Better Buy: Boeing vs. Airbus

NYSE: BA | Boeing Co. News, Ratings, and Charts

BA – The reassessment in increase in defense spending by several countries amid current geopolitical tensions should benefit the aerospace and defense industry. Therefore, Boeing (BA) and Airbus (EADSY) could be worth watching. But the stocks of which of these stocks is a better buy now? Read more to learn our view.

The Boeing Company (BA) in Chicago and Airbus SE (EADSY) are two prominent players in the aerospace and defense industry. BA designs, manufactures, and sells commercial jetliners, military aircraft, satellites, missile defense systems, human space flight, and launch systems and services worldwide. It operates through four segments—Commercial Airplanes (BCA); Defense, Space & Security (BDS); Global Services (BGS); and Boeing Capital (BCC). In comparison, based in the Netherlands, EADSY designs, manufactures, and delivers aerospace products, services, and solutions worldwide. It operates through three segments: Airbus; Airbus Helicopters; and Airbus Defense and Space.

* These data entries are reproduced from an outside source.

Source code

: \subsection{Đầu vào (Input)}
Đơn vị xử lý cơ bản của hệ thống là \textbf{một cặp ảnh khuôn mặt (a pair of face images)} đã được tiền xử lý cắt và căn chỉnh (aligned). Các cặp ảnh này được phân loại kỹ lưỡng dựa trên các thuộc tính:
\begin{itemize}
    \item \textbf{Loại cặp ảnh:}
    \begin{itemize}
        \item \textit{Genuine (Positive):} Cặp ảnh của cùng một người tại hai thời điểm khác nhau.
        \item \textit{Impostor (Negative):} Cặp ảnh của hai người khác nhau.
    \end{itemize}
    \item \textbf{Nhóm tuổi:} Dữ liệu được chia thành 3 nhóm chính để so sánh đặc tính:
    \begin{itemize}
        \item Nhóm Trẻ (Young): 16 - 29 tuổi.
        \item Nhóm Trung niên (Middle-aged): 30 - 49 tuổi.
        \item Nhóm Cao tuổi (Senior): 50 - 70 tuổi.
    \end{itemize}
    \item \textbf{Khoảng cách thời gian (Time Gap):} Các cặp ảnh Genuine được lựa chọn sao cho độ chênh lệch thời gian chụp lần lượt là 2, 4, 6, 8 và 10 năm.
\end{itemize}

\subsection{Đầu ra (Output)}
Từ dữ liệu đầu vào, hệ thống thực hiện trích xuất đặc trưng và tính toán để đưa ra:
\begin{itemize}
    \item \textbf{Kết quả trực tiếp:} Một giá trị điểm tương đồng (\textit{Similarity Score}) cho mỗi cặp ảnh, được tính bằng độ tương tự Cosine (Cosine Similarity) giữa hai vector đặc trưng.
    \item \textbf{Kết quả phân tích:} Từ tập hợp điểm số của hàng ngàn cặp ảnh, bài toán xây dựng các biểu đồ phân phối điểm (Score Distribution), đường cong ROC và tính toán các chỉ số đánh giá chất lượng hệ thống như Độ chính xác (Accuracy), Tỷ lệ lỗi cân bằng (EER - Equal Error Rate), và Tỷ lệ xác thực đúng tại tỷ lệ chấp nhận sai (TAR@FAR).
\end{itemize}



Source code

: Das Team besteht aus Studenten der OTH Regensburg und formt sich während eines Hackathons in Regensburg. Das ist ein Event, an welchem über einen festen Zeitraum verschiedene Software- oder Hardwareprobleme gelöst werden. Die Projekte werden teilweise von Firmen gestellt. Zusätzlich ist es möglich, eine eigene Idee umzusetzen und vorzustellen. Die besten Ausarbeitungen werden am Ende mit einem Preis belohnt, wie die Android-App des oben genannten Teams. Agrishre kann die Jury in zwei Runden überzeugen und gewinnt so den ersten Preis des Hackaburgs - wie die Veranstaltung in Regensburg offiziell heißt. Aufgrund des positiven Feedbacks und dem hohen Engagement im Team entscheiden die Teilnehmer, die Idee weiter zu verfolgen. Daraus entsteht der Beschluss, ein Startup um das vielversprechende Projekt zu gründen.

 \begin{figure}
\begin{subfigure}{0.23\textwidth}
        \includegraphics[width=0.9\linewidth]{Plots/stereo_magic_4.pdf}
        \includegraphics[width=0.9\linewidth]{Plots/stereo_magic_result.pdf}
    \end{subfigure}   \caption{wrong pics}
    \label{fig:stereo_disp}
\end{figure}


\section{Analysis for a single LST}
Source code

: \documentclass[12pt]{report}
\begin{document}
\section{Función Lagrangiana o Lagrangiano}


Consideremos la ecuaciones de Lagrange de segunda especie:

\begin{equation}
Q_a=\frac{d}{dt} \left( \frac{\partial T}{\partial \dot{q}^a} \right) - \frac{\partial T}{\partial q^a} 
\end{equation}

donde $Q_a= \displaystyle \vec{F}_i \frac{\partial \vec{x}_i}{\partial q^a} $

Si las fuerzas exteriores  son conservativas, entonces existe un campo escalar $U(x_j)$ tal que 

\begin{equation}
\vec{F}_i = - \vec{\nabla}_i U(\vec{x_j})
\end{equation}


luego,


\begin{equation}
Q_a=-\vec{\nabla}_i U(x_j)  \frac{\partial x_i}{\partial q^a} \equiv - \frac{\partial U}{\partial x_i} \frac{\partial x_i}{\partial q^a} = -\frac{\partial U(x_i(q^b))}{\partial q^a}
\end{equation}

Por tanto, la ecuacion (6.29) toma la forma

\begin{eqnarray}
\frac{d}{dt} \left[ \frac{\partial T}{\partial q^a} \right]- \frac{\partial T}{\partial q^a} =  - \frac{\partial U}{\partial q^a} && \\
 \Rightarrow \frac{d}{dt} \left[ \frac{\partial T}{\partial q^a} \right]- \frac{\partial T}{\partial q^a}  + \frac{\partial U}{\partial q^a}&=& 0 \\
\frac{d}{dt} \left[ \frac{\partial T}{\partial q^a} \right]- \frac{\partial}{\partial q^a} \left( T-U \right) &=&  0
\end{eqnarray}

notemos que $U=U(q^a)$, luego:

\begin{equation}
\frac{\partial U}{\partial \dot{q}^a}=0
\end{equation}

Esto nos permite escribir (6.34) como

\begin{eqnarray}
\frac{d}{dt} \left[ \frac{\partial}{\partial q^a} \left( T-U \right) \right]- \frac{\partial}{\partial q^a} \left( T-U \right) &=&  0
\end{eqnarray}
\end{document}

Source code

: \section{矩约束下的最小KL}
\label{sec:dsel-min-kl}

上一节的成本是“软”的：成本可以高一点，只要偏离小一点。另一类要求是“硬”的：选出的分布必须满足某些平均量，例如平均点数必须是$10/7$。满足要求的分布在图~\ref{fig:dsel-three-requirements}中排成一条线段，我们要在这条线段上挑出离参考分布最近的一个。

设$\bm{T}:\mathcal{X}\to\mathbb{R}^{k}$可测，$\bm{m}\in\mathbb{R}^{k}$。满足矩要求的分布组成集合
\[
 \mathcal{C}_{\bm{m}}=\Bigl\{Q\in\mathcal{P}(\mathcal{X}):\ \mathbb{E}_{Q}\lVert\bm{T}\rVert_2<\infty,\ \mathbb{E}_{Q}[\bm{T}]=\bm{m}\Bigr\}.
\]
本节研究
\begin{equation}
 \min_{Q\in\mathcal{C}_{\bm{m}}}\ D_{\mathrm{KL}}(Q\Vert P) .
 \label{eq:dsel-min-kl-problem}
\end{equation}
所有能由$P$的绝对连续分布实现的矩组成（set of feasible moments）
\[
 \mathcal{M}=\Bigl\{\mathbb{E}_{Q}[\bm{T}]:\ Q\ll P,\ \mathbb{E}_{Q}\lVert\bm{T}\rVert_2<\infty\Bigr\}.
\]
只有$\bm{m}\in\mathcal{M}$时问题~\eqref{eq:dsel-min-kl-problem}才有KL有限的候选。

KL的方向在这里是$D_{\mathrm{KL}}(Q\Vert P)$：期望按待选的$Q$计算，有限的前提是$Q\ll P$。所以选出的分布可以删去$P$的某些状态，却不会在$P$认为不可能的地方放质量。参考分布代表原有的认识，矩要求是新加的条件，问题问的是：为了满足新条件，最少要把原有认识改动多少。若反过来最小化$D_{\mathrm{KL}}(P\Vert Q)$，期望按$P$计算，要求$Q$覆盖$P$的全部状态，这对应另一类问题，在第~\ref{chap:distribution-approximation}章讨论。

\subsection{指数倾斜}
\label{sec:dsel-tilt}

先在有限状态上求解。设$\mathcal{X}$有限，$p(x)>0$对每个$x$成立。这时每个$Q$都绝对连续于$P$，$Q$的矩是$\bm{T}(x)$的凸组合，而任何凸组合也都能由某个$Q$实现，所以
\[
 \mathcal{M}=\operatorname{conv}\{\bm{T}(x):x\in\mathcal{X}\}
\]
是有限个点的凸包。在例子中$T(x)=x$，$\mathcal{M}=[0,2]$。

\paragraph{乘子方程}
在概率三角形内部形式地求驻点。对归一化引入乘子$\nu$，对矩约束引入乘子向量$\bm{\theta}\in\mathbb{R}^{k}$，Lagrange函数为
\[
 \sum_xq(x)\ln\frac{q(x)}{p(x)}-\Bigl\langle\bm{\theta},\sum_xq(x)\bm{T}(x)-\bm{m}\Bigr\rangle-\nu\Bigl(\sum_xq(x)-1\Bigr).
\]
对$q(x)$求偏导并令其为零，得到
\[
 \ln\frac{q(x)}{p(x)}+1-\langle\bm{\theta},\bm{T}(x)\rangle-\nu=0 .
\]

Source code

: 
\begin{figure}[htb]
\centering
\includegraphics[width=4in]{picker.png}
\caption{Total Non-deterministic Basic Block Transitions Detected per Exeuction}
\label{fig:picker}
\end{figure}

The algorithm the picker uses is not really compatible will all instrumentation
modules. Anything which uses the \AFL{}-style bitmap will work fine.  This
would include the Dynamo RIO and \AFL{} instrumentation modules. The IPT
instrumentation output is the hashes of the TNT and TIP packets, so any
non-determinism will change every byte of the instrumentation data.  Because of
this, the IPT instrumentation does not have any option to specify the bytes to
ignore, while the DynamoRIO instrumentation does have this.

Increasing U.S. military aid for Ukraine bodes well for the aerospace and defense industry. Furthermore, fears of attacks from Russia are causing several countries to reassess their defense budgets, which should result in several new contracts for aerospace and defense companies. Unfortunately, losing orders from Russia, a prime customer in the aerospace and defense industry, has caused some defense companies to suffer a slight decline in sales during the first quarter. However, efforts to increase domestic security have helped defense stocks escape the market sell-off lately.

Investor optimism in this space is evident in the Invesco Aerospace & Defense ETF’s (PPA) 6.3% gains over the past six months versus the SPDR S&P 500 Trust ETF’s (SPY) 8.8% loss. The global aerospace and defense market is expected to grow at a 2.5% CAGR to $49.68 billion by 2026. Therefore, both BA and EADSY should benefit. While BA’s stock has declined 5.5% in price over the past month, EADSY surged 8%. EADSY is a clear winner with 3.4% gains over the past six months versus BA’s 30.6% loss. But which of these stocks is a better pick now? Let’s find out.

Latest Developments

On June 1, 2022, BA and several Canadian industry partners, including CAE, GE Aviation Canada, IMP Aerospace & Defence, KF Aerospace, Honeywell Aerospace Canada, and Raytheon Canada, announced their collaboration to offer BA’s P-8A Poseidon for the Canadian Multi-Mission Aircraft (CMMA) requirement. This should improve Canada’s capability to defend its northern and maritime borders while ensuring interoperability with NORAD and NATO allies. It can also operate on a 50% blend of sustainable aviation fuel and offer advanced anti-submarine warfare, anti-surface warfare, intelligence, surveillance, reconnaissance, and search and rescue capability. This should allow BA to nurture its long-standing relationship with the Royal Canadian Air Force.

On June 1, 2022, EADSY’s Airbus Helicopters segment in Japan and Japan-based airline operator Nakanihon Air (NNK) jointly conducted a 30-minute flight with NNK’s twin-engine, heavy-lift H215 helicopter, achieving the nation’s first sustainable aviation fuel (SAF) helicopter flight. It is fueled with 600 liters of SUSTEO 10, a renewable jet fuel that contains 10% SAF mixed with Jet A-1 and produced by Euglena, Japan’s first biofuel manufacturer. This SAF-powered flight is an important step for the companies’ shared vision of reducing CO2 emissions.

Recent Financial Results

BA’s revenues for its fiscal 2022 first quarter, ended March 31, 2022, decreased 8.1% year-over-year to $13.99 billion. The company’s non-GAAP operating loss came in at $1.17 billion, representing a 311.3% rise from its year-ago period. While its net loss increased 127% year-over-year to $675 million, its non-GAAP loss per share grew 20.6% to $2.75. As of March 31, 2022, the company had $7.41 billion in cash and equivalents.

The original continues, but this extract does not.